Adult children adding to the debt woe of retired parents?

Debt concerns among retired parents are being exacerbated by their adult children, new research has suggested.

A study conducted by Aviva has shown…

Debt concerns among retired parents are being exacerbated by their adult children, new research has suggested.

A study conducted by Aviva has shown many offspring believe the bank of mum and dad to remain open despite their term of employment coming to an end.

The investigation found 18 per cent of parents expect their adult children will require financial assistance when they finish working.

However, 30 per cent of the youngsters themselves are hoping for some monetary aid from their mothers and fathers when they have retired.

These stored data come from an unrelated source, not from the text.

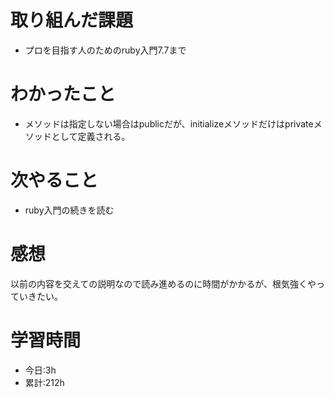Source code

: # 取り組んだ課題
- プロを目指す人のためのruby入門7.7まで

# わかったこと
- メソッドは指定しない場合はpublicだが、initializeメソッドだけはprivateメソッドとして定義される。

# 次やること
- ruby入門の続きを読む

# 感想
以前の内容を交えての説明なので読み進めるのに時間がかかるが、根気強くやっていきたい。

# 学習時間
- 今日:3h
- 累計:212h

Help with securing a deposit for a house was cited as the main reason parents would be expected to dip into their pockets for their kids, with 62 per cent of the guardians anticipating to help their sons and daughters in this area and 44 per cent of children expecting a contribution.

The second most popular factor was grandchildren, with 47 per cent of parents believing they will fund the next generation and 30 per cent of their offspring expecting it.

But it appears helping out their children is a weighty burden on many mums and dads.

Half (50 per cent) of them claimed to feel worry and even anger at the prospect of bailing out their kids and 29 per cent are concerned such handouts will impact their retirement income.

Clive Bolton, ‘at retirement’ director for Aviva, said: “Rather than inheriting from their parents, our research suggests many adult children now expect financial help from their parents at a time of life when they may struggle to give it.”

AXA recently warned a considerable number of over-65s are suffering from Money Sickness Syndrome as their finances are affecting their physical and mental health.